◆ **WHAT THE EXERCISE ASKS**
What is needed is an exact copy of the records below, with the pictures left out.

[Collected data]
______

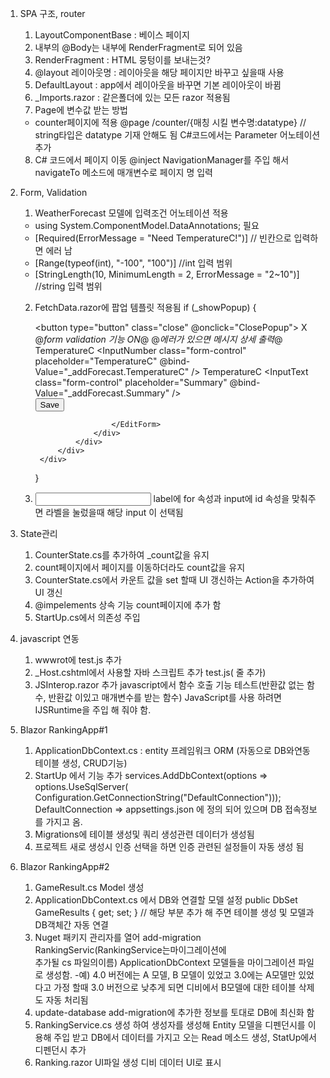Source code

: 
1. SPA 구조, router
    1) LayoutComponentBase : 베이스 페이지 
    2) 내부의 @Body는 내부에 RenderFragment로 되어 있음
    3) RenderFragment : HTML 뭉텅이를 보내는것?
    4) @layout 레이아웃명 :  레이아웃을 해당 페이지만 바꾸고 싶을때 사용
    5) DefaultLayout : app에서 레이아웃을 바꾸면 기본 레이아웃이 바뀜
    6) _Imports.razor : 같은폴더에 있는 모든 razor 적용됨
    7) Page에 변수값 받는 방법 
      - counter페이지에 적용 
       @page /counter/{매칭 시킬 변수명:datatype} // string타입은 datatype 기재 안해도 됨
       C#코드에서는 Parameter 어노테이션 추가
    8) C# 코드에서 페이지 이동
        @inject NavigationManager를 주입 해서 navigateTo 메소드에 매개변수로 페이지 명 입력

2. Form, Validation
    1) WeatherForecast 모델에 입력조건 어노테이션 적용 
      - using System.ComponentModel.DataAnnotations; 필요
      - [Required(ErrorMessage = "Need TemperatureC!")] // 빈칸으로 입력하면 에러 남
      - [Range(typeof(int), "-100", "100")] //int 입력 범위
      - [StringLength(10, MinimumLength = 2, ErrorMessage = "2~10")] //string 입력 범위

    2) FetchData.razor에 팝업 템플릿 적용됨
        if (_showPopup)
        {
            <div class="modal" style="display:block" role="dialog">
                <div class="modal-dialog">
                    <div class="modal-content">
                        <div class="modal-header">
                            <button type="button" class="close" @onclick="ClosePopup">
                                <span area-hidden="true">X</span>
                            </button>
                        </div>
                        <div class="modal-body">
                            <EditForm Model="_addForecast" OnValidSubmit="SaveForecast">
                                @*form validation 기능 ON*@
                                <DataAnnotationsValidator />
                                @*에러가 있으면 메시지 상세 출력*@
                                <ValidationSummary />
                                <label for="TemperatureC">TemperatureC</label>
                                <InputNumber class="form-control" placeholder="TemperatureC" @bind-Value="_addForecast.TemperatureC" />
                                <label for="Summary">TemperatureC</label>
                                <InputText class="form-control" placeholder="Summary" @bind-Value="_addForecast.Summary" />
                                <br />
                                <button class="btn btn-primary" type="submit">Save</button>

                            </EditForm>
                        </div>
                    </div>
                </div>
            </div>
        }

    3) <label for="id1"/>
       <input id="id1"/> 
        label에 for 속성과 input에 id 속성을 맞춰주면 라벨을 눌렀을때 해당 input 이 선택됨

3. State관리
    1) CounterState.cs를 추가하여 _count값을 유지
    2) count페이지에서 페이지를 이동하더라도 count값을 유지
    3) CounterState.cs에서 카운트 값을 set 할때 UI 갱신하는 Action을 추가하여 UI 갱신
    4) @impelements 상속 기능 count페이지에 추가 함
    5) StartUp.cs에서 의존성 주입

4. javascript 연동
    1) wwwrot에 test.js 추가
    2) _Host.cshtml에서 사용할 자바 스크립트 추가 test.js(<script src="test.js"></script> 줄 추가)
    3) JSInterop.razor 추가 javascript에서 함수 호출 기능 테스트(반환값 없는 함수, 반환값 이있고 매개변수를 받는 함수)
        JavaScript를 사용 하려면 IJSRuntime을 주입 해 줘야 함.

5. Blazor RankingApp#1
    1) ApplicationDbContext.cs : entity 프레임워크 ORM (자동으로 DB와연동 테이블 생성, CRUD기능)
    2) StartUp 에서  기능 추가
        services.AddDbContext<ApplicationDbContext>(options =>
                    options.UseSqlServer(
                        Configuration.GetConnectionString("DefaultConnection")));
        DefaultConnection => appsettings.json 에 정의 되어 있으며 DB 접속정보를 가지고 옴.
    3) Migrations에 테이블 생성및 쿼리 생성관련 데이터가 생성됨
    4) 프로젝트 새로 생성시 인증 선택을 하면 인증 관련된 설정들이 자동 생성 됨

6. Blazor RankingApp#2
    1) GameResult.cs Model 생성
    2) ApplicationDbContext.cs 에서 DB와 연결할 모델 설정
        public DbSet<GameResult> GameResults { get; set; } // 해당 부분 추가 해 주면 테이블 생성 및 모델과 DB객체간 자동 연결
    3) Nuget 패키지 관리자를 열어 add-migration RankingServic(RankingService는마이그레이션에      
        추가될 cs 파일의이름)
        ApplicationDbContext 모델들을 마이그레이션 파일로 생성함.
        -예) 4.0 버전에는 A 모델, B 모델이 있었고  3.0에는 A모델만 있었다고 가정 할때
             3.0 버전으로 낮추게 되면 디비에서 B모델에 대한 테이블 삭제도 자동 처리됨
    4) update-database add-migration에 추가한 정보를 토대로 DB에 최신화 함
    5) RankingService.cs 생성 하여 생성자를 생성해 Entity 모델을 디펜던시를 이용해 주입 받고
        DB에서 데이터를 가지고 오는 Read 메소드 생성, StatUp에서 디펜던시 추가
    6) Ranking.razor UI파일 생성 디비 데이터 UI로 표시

______

◆ **RESPONSE TO THE EXERCISE**
Source code

: 
1. SPA 구조, router
    1) LayoutComponentBase : 베이스 페이지 
    2) 내부의 @Body는 내부에 RenderFragment로 되어 있음
    3) RenderFragment : HTML 뭉텅이를 보내는것?
    4) @layout 레이아웃명 :  레이아웃을 해당 페이지만 바꾸고 싶을때 사용
    5) DefaultLayout : app에서 레이아웃을 바꾸면 기본 레이아웃이 바뀜
    6) _Imports.razor : 같은폴더에 있는 모든 razor 적용됨
    7) Page에 변수값 받는 방법 
      - counter페이지에 적용 
       @page /counter/{매칭 시킬 변수명:datatype} // string타입은 datatype 기재 안해도 됨
       C#코드에서는 Parameter 어노테이션 추가
    8) C# 코드에서 페이지 이동
        @inject NavigationManager를 주입 해서 navigateTo 메소드에 매개변수로 페이지 명 입력

2. Form, Validation
    1) WeatherForecast 모델에 입력조건 어노테이션 적용 
      - using System.ComponentModel.DataAnnotations; 필요
      - [Required(ErrorMessage = "Need TemperatureC!")] // 빈칸으로 입력하면 에러 남
      - [Range(typeof(int), "-100", "100")] //int 입력 범위
      - [StringLength(10, MinimumLength = 2, ErrorMessage = "2~10")] //string 입력 범위

    2) FetchData.razor에 팝업 템플릿 적용됨
        if (_showPopup)
        {
            <div class="modal" style="display:block" role="dialog">
                <div class="modal-dialog">
                    <div class="modal-content">
                        <div class="modal-header">
                            <button type="button" class="close" @onclick="ClosePopup">
                                <span area-hidden="true">X</span>
                            </button>
                        </div>
                        <div class="modal-body">
                            <EditForm Model="_addForecast" OnValidSubmit="SaveForecast">
                                @*form validation 기능 ON*@
                                <DataAnnotationsValidator />
                                @*에러가 있으면 메시지 상세 출력*@
                                <ValidationSummary />
                                <label for="TemperatureC">TemperatureC</label>
                                <InputNumber class="form-control" placeholder="TemperatureC" @bind-Value="_addForecast.TemperatureC" />
                                <label for="Summary">TemperatureC</label>
                                <InputText class="form-control" placeholder="Summary" @bind-Value="_addForecast.Summary" />
                                <br />
                                <button class="btn btn-primary" type="submit">Save</button>

                            </EditForm>
                        </div>
                    </div>
                </div>
            </div>
        }

    3) <label for="id1"/>
       <input id="id1"/> 
        label에 for 속성과 input에 id 속성을 맞춰주면 라벨을 눌렀을때 해당 input 이 선택됨

3. State관리
    1) CounterState.cs를 추가하여 _count값을 유지
    2) count페이지에서 페이지를 이동하더라도 count값을 유지
    3) CounterState.cs에서 카운트 값을 set 할때 UI 갱신하는 Action을 추가하여 UI 갱신
    4) @impelements 상속 기능 count페이지에 추가 함
    5) StartUp.cs에서 의존성 주입

4. javascript 연동
    1) wwwrot에 test.js 추가
    2) _Host.cshtml에서 사용할 자바 스크립트 추가 test.js(<script src="test.js"></script> 줄 추가)
    3) JSInterop.razor 추가 javascript에서 함수 호출 기능 테스트(반환값 없는 함수, 반환값 이있고 매개변수를 받는 함수)
        JavaScript를 사용 하려면 IJSRuntime을 주입 해 줘야 함.

5. Blazor RankingApp#1
    1) ApplicationDbContext.cs : entity 프레임워크 ORM (자동으로 DB와연동 테이블 생성, CRUD기능)
    2) StartUp 에서  기능 추가
        services.AddDbContext<ApplicationDbContext>(options =>
                    options.UseSqlServer(
                        Configuration.GetConnectionString("DefaultConnection")));
        DefaultConnection => appsettings.json 에 정의 되어 있으며 DB 접속정보를 가지고 옴.
    3) Migrations에 테이블 생성및 쿼리 생성관련 데이터가 생성됨
    4) 프로젝트 새로 생성시 인증 선택을 하면 인증 관련된 설정들이 자동 생성 됨

6. Blazor RankingApp#2
    1) GameResult.cs Model 생성
    2) ApplicationDbContext.cs 에서 DB와 연결할 모델 설정
        public DbSet<GameResult> GameResults { get; set; } // 해당 부분 추가 해 주면 테이블 생성 및 모델과 DB객체간 자동 연결
    3) Nuget 패키지 관리자를 열어 add-migration RankingServic(RankingService는마이그레이션에      
        추가될 cs 파일의이름)
        ApplicationDbContext 모델들을 마이그레이션 파일로 생성함.
        -예) 4.0 버전에는 A 모델, B 모델이 있었고  3.0에는 A모델만 있었다고 가정 할때
             3.0 버전으로 낮추게 되면 디비에서 B모델에 대한 테이블 삭제도 자동 처리됨
    4) update-database add-migration에 추가한 정보를 토대로 DB에 최신화 함
    5) RankingService.cs 생성 하여 생성자를 생성해 Entity 모델을 디펜던시를 이용해 주입 받고
        DB에서 데이터를 가지고 오는 Read 메소드 생성, StatUp에서 디펜던시 추가
    6) Ranking.razor UI파일 생성 디비 데이터 UI로 표시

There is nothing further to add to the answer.